Not at all. The query is still describing what to do, not how. The imperative approach would be to tell the computer to loop over every row, check all the necessary conditions, and then make an assignment if the record matches what you’re looking for.

(I don’t want to hijack, but it’s never been quite clear to me exactly what distinction allows SQL to be a programming language but not HTML. I don’t think there is any actual set of objective criteria that will include the languages most developers want, and exclude the languages they don’t.)

But telling the computer what to do, even if not how, is still imperative, no? I’d put the distinction between declarative and imperative mainly on whether one gives the computer orders or asks the computer questions (what is the value of this function? Is this statement satisfiable?).

Not in the programming languages jargon. See Wikipedia on imperative programming for more than you ever cared to know.

The book I wanted to recommend was *Java Software Solutions *by Lewis and Loftus. I used the 3rd edition (2003), but it appears they’re now up to the 6th edition (2008). Hopefully the quality has remained consistent!
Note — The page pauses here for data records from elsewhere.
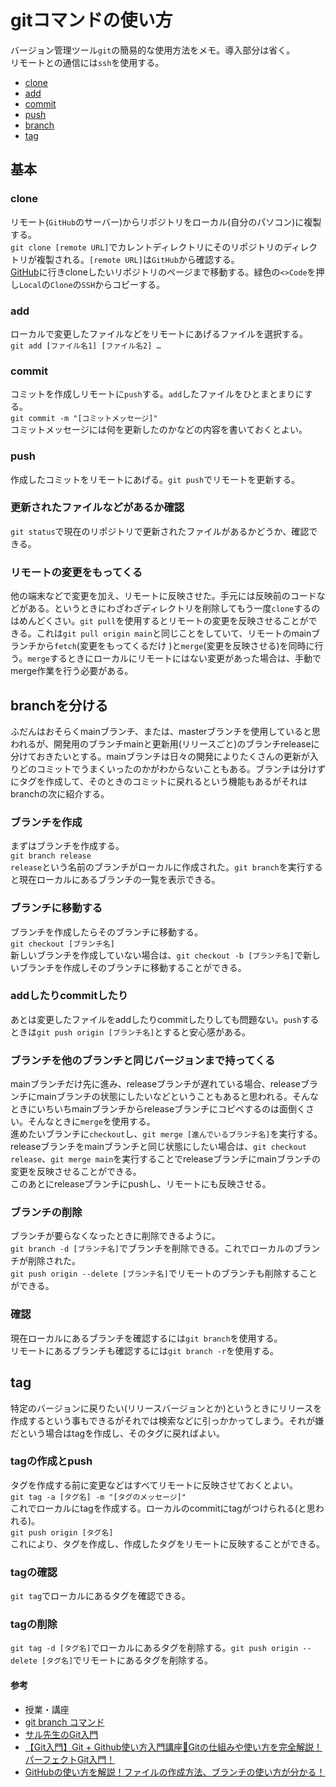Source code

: # gitコマンドの使い方  

バージョン管理ツール`git`の簡易的な使用方法をメモ。導入部分は省く。  
リモートとの通信には`ssh`を使用する。

* [clone](#clone)
* [add](#add)
* [commit](#commit)
* [push](#push)
* [branch](#branchを分ける)
* [tag](#tag)

## 基本

### clone

リモート(`GitHub`のサーバー)からリポジトリをローカル(自分のパソコン)に複製する。  
`git clone [remote URL]`でカレントディレクトリにそのリポジトリのディレクトリが複製される。`[remote URL]`は`GitHub`から確認する。  
[GitHub](https://github.com/)に行きcloneしたいリポジトリのページまで移動する。緑色の`<>Code`を押し`Local`の`Clone`の`SSH`からコピーする。

### add

ローカルで変更したファイルなどをリモートにあげるファイルを選択する。  
`git add [ファイル名1] [ファイル名2] …`  

### commit

コミットを作成しリモートに`push`する。`add`したファイルをひとまとまりにする。  
`git commit -m "[コミットメッセージ]"`  
コミットメッセージには何を更新したのかなどの内容を書いておくとよい。

### push

作成したコミットをリモートにあげる。`git push`でリモートを更新する。

### 更新されたファイルなどがあるか確認

`git status`で現在のリポジトリで更新されたファイルがあるかどうか、確認できる。

### リモートの変更をもってくる

他の端末などで変更を加え、リモートに反映させた。手元には反映前のコードなどがある。というときにわざわざディレクトリを削除してもう一度`clone`するのはめんどくさい。`git pull`を使用するとリモートの変更を反映させることができる。これは`git pull origin main`と同じことをしていて、リモートのmainブランチから`fetch`(変更をもってくるだけ
)と`merge`(変更を反映させる)を同時に行う。`merge`するときにローカルにリモートにはない変更があった場合は、手動でmerge作業を行う必要がある。

## branchを分ける

ふだんはおそらくmainブランチ、または、masterブランチを使用していると思われるが、開発用のブランチmainと更新用(リリースごと)のブランチreleaseに分けておきたいとする。mainブランチは日々の開発によりたくさんの更新が入りどのコミットでうまくいったのかがわからないこともある。ブランチは分けずにタグを作成して、そのときのコミットに戻れるという機能もあるがそれはbranchの次に紹介する。  

### ブランチを作成

まずはブランチを作成する。  
`git branch release`  
`release`という名前のブランチがローカルに作成された。`git branch`を実行すると現在ローカルにあるブランチの一覧を表示できる。

### ブランチに移動する

ブランチを作成したらそのブランチに移動する。  
`git checkout [ブランチ名]`  
新しいブランチを作成していない場合は、`git checkout -b [ブランチ名]`で新しいブランチを作成しそのブランチに移動することができる。

### addしたりcommitしたり

あとは変更したファイルをaddしたりcommitしたりしても問題ない。`push`するときは`git push origin [ブランチ名]`とすると安心感がある。

### ブランチを他のブランチと同じバージョンまで持ってくる

mainブランチだけ先に進み、releaseブランチが遅れている場合、releaseブランチにmainブランチの状態にしたいなどということもあると思われる。そんなときにいちいちmainブランチからreleaseブランチにコピペするのは面倒くさい。そんなときに`merge`を使用する。  
進めたいブランチに`checkout`し、`git merge [進んでいるブランチ名]`を実行する。releaseブランチをmainブランチと同じ状態にしたい場合は、`git checkout release`、`git merge main`を実行することでreleaseブランチにmainブランチの変更を反映させることができる。  
このあとにreleaseブランチにpushし、リモートにも反映させる。

### ブランチの削除

ブランチが要らなくなったときに削除できるように。  
`git branch -d [ブランチ名]`でブランチを削除できる。これでローカルのブランチが削除された。  
`git push origin --delete [ブランチ名]`でリモートのブランチも削除することができる。

### 確認

現在ローカルにあるブランチを確認するには`git branch`を使用する。  
リモートにあるブランチも確認するには`git branch -r`を使用する。

## tag

特定のバージョンに戻りたい(リリースバージョンとか)というときにリリースを作成するという事もできるがそれでは検索などに引っかかってしまう。それが嫌だという場合はtagを作成し、そのタグに戻ればよい。

### tagの作成とpush

タグを作成する前に変更などはすべてリモートに反映させておくとよい。  
`git tag -a [タグ名] -m "[タグのメッセージ]"`  
これでローカルにtagを作成する。ローカルのcommitにtagがつけられる(と思われる)。  
`git push origin [タグ名]`  
これにより、タグを作成し、作成したタグをリモートに反映することができる。

### tagの確認

`git tag`でローカルにあるタグを確認できる。

### tagの削除

`git tag -d [タグ名]`でローカルにあるタグを削除する。`git push origin --delete [タグ名]`でリモートにあるタグを削除する。

#### 参考

* 授業・講座
* [git branch コマンド](https://qiita.com/chihiro/items/e178e45a7fd5a2fb4599#git-branch---no-color)
* [サル先生のGit入門](https://backlog.com/ja/git-tutorial/)
* [【Git入門】Git + Github使い方入門講座🐒Gitの仕組みや使い方を完全解説！パーフェクトGit入門！](https://youtu.be/LDOR5HfI_sQ?si=grgKMmUMKT4dgnn-)
* [GitHubの使い方を解説！ファイルの作成方法、ブランチの使い方が分かる！](https://youtu.be/2mehreEA7yc?si=5BQeVtQgHnAOc_l_)
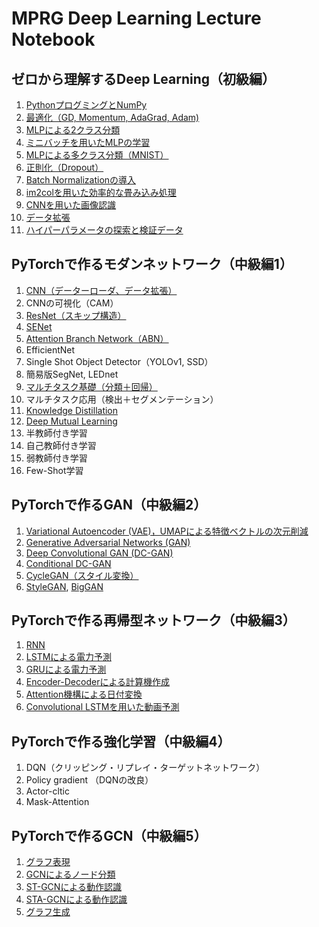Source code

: # MPRG Deep Learning Lecture Notebook


## ゼロから理解するDeep Learning（初級編）
1.  [PythonプログミングとNumPy](https://colab.research.google.com/github/machine-perception-robotics-group/MPRGDeepLearningLectureNotebook/blob/master/01_dnn_scratch/01_python_and_numpy.ipynb)
2.  [最適化（GD, Momentum, AdaGrad, Adam)](https://colab.research.google.com/github/machine-perception-robotics-group/MPRGDeepLearningLectureNotebook/blob/master/01_dnn_scratch/02_optimization.ipynb)
3.  [MLPによる2クラス分類](https://colab.research.google.com/github/machine-perception-robotics-group/MPRGDeepLearningLectureNotebook/blob/master/01_dnn_scratch/03_mlp_bernoulli.ipynb)
4.  [ミニバッチを用いたMLPの学習](https://colab.research.google.com/github/machine-perception-robotics-group/MPRGDeepLearningLectureNotebook/blob/master/01_dnn_scratch/04_mlp_bernoulli_minibatch.ipynb)
5.  [MLPによる多クラス分類（MNIST）](https://colab.research.google.com/github/machine-perception-robotics-group/MPRGDeepLearningLectureNotebook/blob/master/01_dnn_scratch/05_mlp_mnist.ipynb)
6.  [正則化（Dropout）](https://colab.research.google.com/github/machine-perception-robotics-group/MPRGDeepLearningLectureNotebook/blob/master/01_dnn_scratch/06_dropout.ipynb)
7.  [Batch Normalizationの導入](https://colab.research.google.com/github/machine-perception-robotics-group/MPRGDeepLearningLectureNotebook/blob/master/01_dnn_scratch/07_batchnorm.ipynb)
8.  [im2colを用いた効率的な畳み込み処理](https://colab.research.google.com/github/machine-perception-robotics-group/MPRGDeepLearningLectureNotebook/blob/master/01_dnn_scratch/08_im2col.ipynb)
9.  [CNNを用いた画像認識](https://colab.research.google.com/github/machine-perception-robotics-group/MPRGDeepLearningLectureNotebook/blob/master/01_dnn_scratch/09_cnn.ipynb)
10. [データ拡張](https://colab.research.google.com/github/machine-perception-robotics-group/MPRGDeepLearningLectureNotebook/blob/master/01_dnn_scratch/10_augmentation.ipynb)
11. [ハイパーパラメータの探索と検証データ](https://colab.research.google.com/github/machine-perception-robotics-group/MPRGDeepLearningLectureNotebook/blob/master/01_dnn_scratch/11_parameter_search.ipynb)


## PyTorchで作るモダンネットワーク（中級編1）
1.  [CNN（データーローダ、データ拡張）](https://colab.research.google.com/github/machine-perception-robotics-group/MPRGDeepLearningLectureNotebook/blob/master/11_cnn_pytorch/01_cnn_dataloader_augmentation.ipynb)
2.  CNNの可視化（CAM）
3.  [ResNet（スキップ構造）](https://colab.research.google.com/github/machine-perception-robotics-group/MPRGDeepLearningLectureNotebook/blob/master/11_cnn_pytorch/03_resnet.ipynb)
4.  [SENet](https://colab.research.google.com/github/machine-perception-robotics-group/MPRGDeepLearningLectureNotebook/blob/master/11_cnn_pytorch/04_senet.ipynb)
5.  [Attention Branch Network（ABN）](https://colab.research.google.com/github/machine-perception-robotics-group/MPRGDeepLearningLectureNotebook/blob/master/11_cnn_pytorch/05_abn.ipynb)
6.  EfficientNet
7.  Single Shot Object Detector（YOLOv1, SSD）
8.  簡易版SegNet, LEDnet
9.  [マルチタスク基礎（分類＋回帰）](https://colab.research.google.com/github/machine-perception-robotics-group/MPRGDeepLearningLectureNotebook/blob/master/11_cnn_pytorch/09_multitask_fundamental.ipynb)
10. マルチタスク応用（検出＋セグメンテーション）
11. [Knowledge Distillation](https://colab.research.google.com/github/machine-perception-robotics-group/MPRGDeepLearningLectureNotebook/blob/master/11_cnn_pytorch/10_knowledge_distillation.ipynb)
12. [Deep Mutual Learning](https://colab.research.google.com/github/machine-perception-robotics-group/MPRGDeepLearningLectureNotebook/blob/master/11_cnn_pytorch/11_deep_mutual_learning.ipynb)
13. 半教師付き学習
14. 自己教師付き学習
15. 弱教師付き学習
16. Few-Shot学習


## PyTorchで作るGAN（中級編2）
1.  [Variational Autoencoder (VAE)，UMAPによる特徴ベクトルの次元削減](https://colab.research.google.com/github/machine-perception-robotics-group/MPRGDeepLearningLectureNotebook/blob/master/12_gan/01_Variational_autoencoder.ipynb)
2.  [Generative Adversarial Networks (GAN)](https://colab.research.google.com/github/machine-perception-robotics-group/MPRGDeepLearningLectureNotebook/blob/master/12_gan/02_GAN.ipynb)
3.  [Deep Convolutional GAN (DC-GAN)](https://colab.research.google.com/github/machine-perception-robotics-group/MPRGDeepLearningLectureNotebook/blob/master/12_gan/03_Deep_Convolutional_GAN.ipynb)
4.  [Conditional DC-GAN](https://colab.research.google.com/github/machine-perception-robotics-group/MPRGDeepLearningLectureNotebook/blob/master/12_gan/04_conditional_DC_GAN.ipynb)
5.  [CycleGAN（スタイル変換）](https://colab.research.google.com/github/machine-perception-robotics-group/MPRGDeepLearningLectureNotebook/blob/master/12_gan/05_CycleGAN.ipynb)
6.  [StyleGAN](https://colab.research.google.com/github/machine-perception-robotics-group/MPRGDeepLearningLectureNotebook/blob/master/12_gan/06_StyleGAN.ipynb), [BigGAN](https://colab.research.google.com/github/machine-perception-robotics-group/MPRGDeepLearningLectureNotebook/blob/master/12_gan/06_BigGAN.ipynb)


## PyTorchで作る再帰型ネットワーク（中級編3）
1.  [RNN](https://colab.research.google.com/github/machine-perception-robotics-group/MPRGDeepLearningLectureNotebook/blob/master/13_rnn/01_03_RNN.ipynb)
2.  [LSTMによる電力予測](https://colab.research.google.com/github/machine-perception-robotics-group/MPRGDeepLearningLectureNotebook/blob/master/13_rnn/01_03_RNN.ipynb)
3.  [GRUによる電力予測](https://colab.research.google.com/github/machine-perception-robotics-group/MPRGDeepLearningLectureNotebook/blob/master/13_rnn/01_03_RNN.ipynb)
4.  [Encoder-Decoderによる計算機作成](https://colab.research.google.com/github/machine-perception-robotics-group/MPRGDeepLearningLectureNotebook/blob/master/13_rnn/04_Seq2seq.ipynb)
5.  [Attention機構による日付変換](https://colab.research.google.com/github/machine-perception-robotics-group/MPRGDeepLearningLectureNotebook/blob/master/13_rnn/05_Attention.ipynb)
6.  [Convolutional LSTMを用いた動画予測](https://colab.research.google.com/github/machine-perception-robotics-group/MPRGDeepLearningLectureNotebook/blob/master/13_rnn/06_ConvLSTM.ipynb)


## PyTorchで作る強化学習（中級編4）
1.  DQN（クリッピング・リプレイ・ターゲットネットワーク）
2.  Policy gradient （DQNの改良）
3.  Actor-cltic
4.  Mask-Attention


## PyTorchで作るGCN（中級編5）
1.  [グラフ表現](https://colab.research.google.com/github/machine-perception-robotics-group/MPRGDeepLearningLectureNotebook/blob/master/15_gcn/01_graph.ipynb)
2.  [GCNによるノード分類](https://colab.research.google.com/github/machine-perception-robotics-group/MPRGDeepLearningLectureNotebook/blob/master/15_gcn/02_node_classification_GCN.ipynb)
3.  [ST-GCNによる動作認識](https://colab.research.google.com/github/machine-perception-robotics-group/MPRGDeepLearningLectureNotebook/blob/master/15_gcn/03_action_recognition_ST_GCN.ipynb)
4.  [STA-GCNによる動作認識](https://colab.research.google.com/github/machine-perception-robotics-group/MPRGDeepLearningLectureNotebook/blob/master/15_gcn/04_action_recognition_STA_GCN.ipynb)
5.  [グラフ生成](https://colab.research.google.com/github/machine-perception-robotics-group/MPRGDeepLearningLectureNotebook/blob/master/15_gcn/05_graph_generation_DGMG.ipynb)
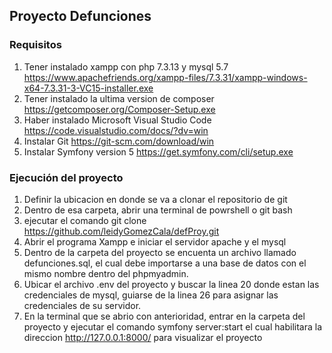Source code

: ## Proyecto Defunciones

### Requisitos

1. Tener instalado xampp con php 7.3.13 y mysql 5.7
  https://www.apachefriends.org/xampp-files/7.3.31/xampp-windows-x64-7.3.31-3-VC15-installer.exe
2. Tener instalado la ultima version de composer
  https://getcomposer.org/Composer-Setup.exe
3. Haber instalado Microsoft Visual Studio Code
  https://code.visualstudio.com/docs/?dv=win
4. Instalar Git 
  https://git-scm.com/download/win
5. Instalar Symfony version 5
  https://get.symfony.com/cli/setup.exe
  
### Ejecución del proyecto

1. Definir la ubicacion en donde se va a clonar el repositorio de git
2. Dentro de esa carpeta, abrir una terminal de powrshell o git bash
3. ejecutar el comando git clone https://github.com/leidyGomezCala/defProy.git
4. Abrir el programa Xampp e iniciar el servidor apache y el mysql
5. Dentro de la carpeta del proyecto se encuenta un archivo llamado defunciones.sql, el cual debe importarse a una base de datos con el mismo nombre dentro del phpmyadmin.
6. Ubicar el archivo .env del proyecto y buscar la linea 20 donde estan las credenciales de mysql, guiarse de la linea 26 para asignar las credenciales de su servidor.
7. En la terminal que se abrio con anterioridad, entrar en la carpeta del proyecto y ejecutar el comando symfony server:start el cual habilitara la direccion http://127.0.0.1:8000/ para visualizar el proyecto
You’re talking about low-level code. Yeah, functions like these look the same in any non-ancient language. Modern languages have moved on to grappling with much larger, more complex issues. The solutions to those issues will look quite different from language to language.

You may be a low-level program, and so am I, but high-level programming of GUIs, networks, multiprocessing, etc. is all a very different beast. You don’t need to have massive book learning about “algorithms” and “datastructures” for that, lol. Such low-level programming still undoubtedly matters, but it hasn’t been the mainstream since the 70s.

There was a time when C was a high-level language. Sigh.

I disagree completely. My main source of work is about as high-level as you can get, and I benefit daily from my basic CS knowledge about algorithmic complexity, optimization, and data structures. I may be writing code in a loosely-typed, OOP scripting language, but knowledge of the fundamentals informs my choices every day, almost always for the better.

Data structures and algorithms cannot be dismissed so easily, especially since making the correct choice between multiple data structures/algorithms that all do similar things often relies upon understanding how they work.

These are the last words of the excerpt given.